Let's define a model that consists of a two-layer multi-layer perceptron (MLP) as below.

import colossalai
import colossalai.nn as col_nn
import torch
from colossalai.utils import print_rank_0

class MLP(torch.nn.Module):
    def __init__(self, dim: int = 256):
        super().__init__()
        intermediate_dim = dim * 4
        self.dense_1 = col_nn.Linear(dim, intermediate_dim)
        print_rank_0(f'Weight of the first linear layer: {self.dense_1.weight.shape}')
        self.activation = torch.nn.GELU()
        self.dense_2 = col_nn.Linear(intermediate_dim, dim)
        print_rank_0(f'Weight of the second linear layer: {self.dense_2.weight.shape}')
        self.dropout = col_nn.Dropout(0.1)

    def forward(self, x):
        x = self.dense_1(x)
        print_rank_0(f'Output of the first linear layer: {x.shape}')
        x = self.activation(x)
        x = self.dense_2(x)
        print_rank_0(f'Output of the second linear layer: {x.shape}')
        x = self.dropout(x)
        return x

Launch Colossal-AI on 8 GPUs and build the model

parser = colossalai.get_default_parser()
colossalai.launch(config=CONFIG,
                  rank=args.rank,
                  world_size=args.world_size,
                  local_rank=args.local_rank,
                  host=args.host,
                  port=args.port)

m = MLP()

We will see the shapes of partitioned parameters(e.g. weights) in the MLP model.

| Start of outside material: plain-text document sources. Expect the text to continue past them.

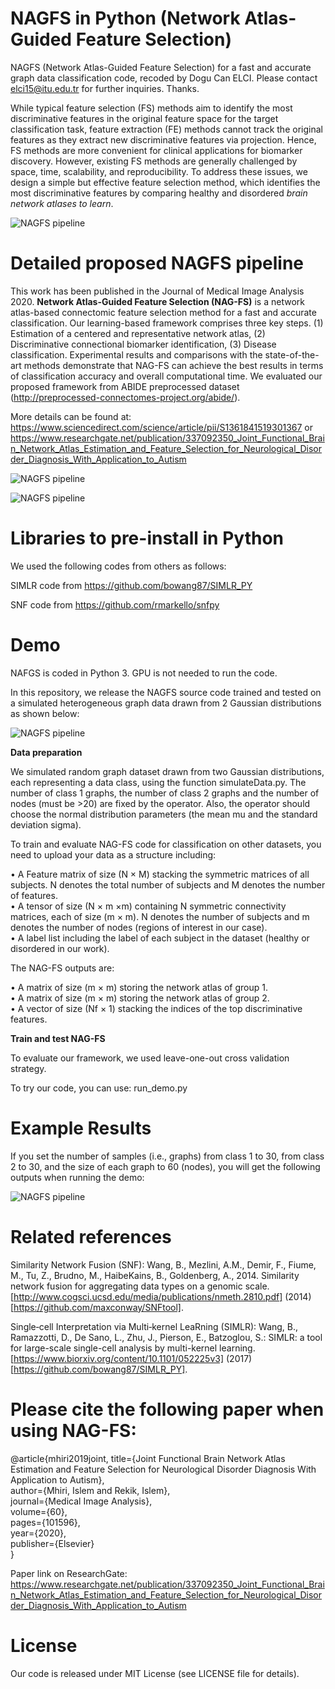 # NAGFS in Python (Network Atlas-Guided Feature Selection)
NAGFS (Network Atlas-Guided Feature Selection) for a fast and accurate graph data classification code, recoded by Dogu Can ELCI. Please contact elci15@itu.edu.tr for further inquiries. Thanks. 

While typical feature selection (FS) methods aim to identify the most discriminative features in the original feature space for the target classification task, feature extraction (FE) methods cannot track the original features as they extract new discriminative features via projection. Hence, FS methods are more convenient for clinical applications for biomarker discovery. However, existing FS methods are generally challenged by space, time, scalability, and reproducibility. To address these issues, we design a simple but effective feature selection method, which identifies the most discriminative features by comparing healthy and disordered *brain network atlases to learn*.

![NAGFS pipeline](http://basira-lab.com/nagfs_0/)

# Detailed proposed NAGFS pipeline

This work has been published in the Journal of Medical Image Analysis 2020. **Network Atlas-Guided Feature Selection (NAG-FS)** is a network atlas-based connectomic feature selection method for a fast and accurate classification. Our learning-based framework comprises three key steps. (1) Estimation of a centered and representative network atlas, (2) Discriminative connectional biomarker identification, (3) Disease classification. Experimental results and comparisons with the state-of-the-art methods demonstrate that NAG-FS can achieve the best results in terms of classification accuracy and overall computational time. We evaluated our proposed framework from ABIDE preprocessed dataset (http://preprocessed-connectomes-project.org/abide/). 

More details can be found at: https://www.sciencedirect.com/science/article/pii/S1361841519301367 or https://www.researchgate.net/publication/337092350_Joint_Functional_Brain_Network_Atlas_Estimation_and_Feature_Selection_for_Neurological_Disorder_Diagnosis_With_Application_to_Autism

![NAGFS pipeline](http://basira-lab.com/nagfs_1/)

![NAGFS pipeline](http://basira-lab.com/nagfs_2/)


# Libraries to pre-install in Python

We used the following codes from others as follows:

SIMLR code from https://github.com/bowang87/SIMLR_PY 

SNF code from https://github.com/rmarkello/snfpy

# Demo

NAFGS is coded in Python 3. GPU is not needed to run the code.

In this repository, we release the NAGFS source code trained and tested on a simulated heterogeneous graph data drawn from 2 Gaussian distributions as shown below:

![NAGFS pipeline](http://basira-lab.com/nagfs_3/) 

**Data preparation**

We simulated random graph dataset drawn from two Gaussian distributions, each representing a data class, using the function simulateData.py. The number of class 1 graphs, the number of class 2 graphs and the number of nodes (must be >20) are fixed by the operator. Also, the operator should choose the normal distribution parameters (the mean mu and the standard deviation sigma).

To train and evaluate NAG-FS code for classification on other datasets, you need to upload your data as a structure including:

• A Feature matrix of size (N × M) stacking the symmetric matrices of all subjects. N denotes the total number of subjects and M denotes the number of features.<br/>
• A tensor of size (N × m ×m) containing N symmetric connectivity matrices, each of size (m × m). N denotes the number of subjects and m denotes the number of nodes (regions of interest in our case).<br/>
• A label list including the label of each subject in the dataset (healthy or disordered in our work).<br/>

The NAG-FS outputs are:

• A matrix of size (m × m) storing the network atlas of group 1. <br/>
• A matrix of size (m × m) storing the network atlas of group 2. <br/>
• A vector of size (Nf × 1) stacking the indices of the top discriminative features. <br/>

**Train and test NAG-FS**

To evaluate our framework, we used leave-one-out cross validation strategy.

To try our code, you can use: run_demo.py


# Example Results

If you set the number of samples (i.e., graphs) from class 1 to 30, from class 2 to 30, and the size of each graph to 60 (nodes), you will get the following outputs when running the demo:

![NAGFS pipeline](http://basira-lab.com/nagfs_4/) 


# Related references

Similarity Network Fusion (SNF): Wang, B., Mezlini, A.M., Demir, F., Fiume, M., Tu, Z., Brudno, M., HaibeKains, B., Goldenberg, A., 2014. Similarity network fusion for aggregating data types on a genomic scale. [http://www.cogsci.ucsd.edu/media/publications/nmeth.2810.pdf] (2014) [https://github.com/maxconway/SNFtool].

Single‐cell Interpretation via Multi‐kernel LeaRning (SIMLR): Wang, B., Ramazzotti, D., De Sano, L., Zhu, J., Pierson, E., Batzoglou, S.: SIMLR: a tool for large-scale single-cell analysis by multi-kernel learning. [https://www.biorxiv.org/content/10.1101/052225v3] (2017) [https://github.com/bowang87/SIMLR_PY].


# Please cite the following paper when using NAG-FS:

@article{mhiri2019joint,
  title={Joint Functional Brain Network Atlas Estimation and Feature Selection for Neurological Disorder Diagnosis With Application to Autism},<br/>
  author={Mhiri, Islem and Rekik, Islem},<br/>
  journal={Medical Image Analysis},<br/>
  volume={60},<br/>
  pages={101596},<br/>
  year={2020},<br/>
  publisher={Elsevier}<br/>
}<br/>

Paper link on ResearchGate:
https://www.researchgate.net/publication/337092350_Joint_Functional_Brain_Network_Atlas_Estimation_and_Feature_Selection_for_Neurological_Disorder_Diagnosis_With_Application_to_Autism

# License
Our code is released under MIT License (see LICENSE file for details).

Weight of the first linear layer: torch.Size([128, 512])
Weight of the second linear layer: torch.Size([512, 128])

The complete weight of the first linear layer is supposed to have the shape [256, 1024]. After the partitioning of 2.5D parallelism, it becomes [128, 512] on each GPU. Similarly, the second layer partitions the weight [1024, 256] into [512, 128].

We can run the model with some random inputs.

from colossalai.context import ParallelMode
from colossalai.core import global_context as gpc
from colossalai.utils import get_current_device

x = torch.randn((16, 256), device=get_current_device())
# partition input
torch.distributed.broadcast(x, src=0)
x = torch.chunk(x, 2, dim=0)[gpc.get_local_rank(ParallelMode.PARALLEL_2P5D_DEP)]
x = torch.chunk(x, 2, dim=0)[gpc.get_local_rank(ParallelMode.PARALLEL_2P5D_COL)]
x = torch.chunk(x, 2, dim=-1)[gpc.get_local_rank(ParallelMode.PARALLEL_2P5D_ROW)]
print_rank_0(f'Input: {x.shape}')

x = m(x)

Then we can see the shapes of activation results.

Input: torch.Size([4, 128])
Output of the first linear layer: torch.Size([4, 512])
Output of the second linear layer: torch.Size([4, 128])

The activation tensors in 2.5D parallelism are all split by d \times q in the row and q in the column. E.g. the output of the first linear layer has the shape [4, 512]), while the second layer has the output of [4, 128]. Note, 2.5D parallelism use the same partition method as 2D parallelism for weights, where the difference is the partition of input.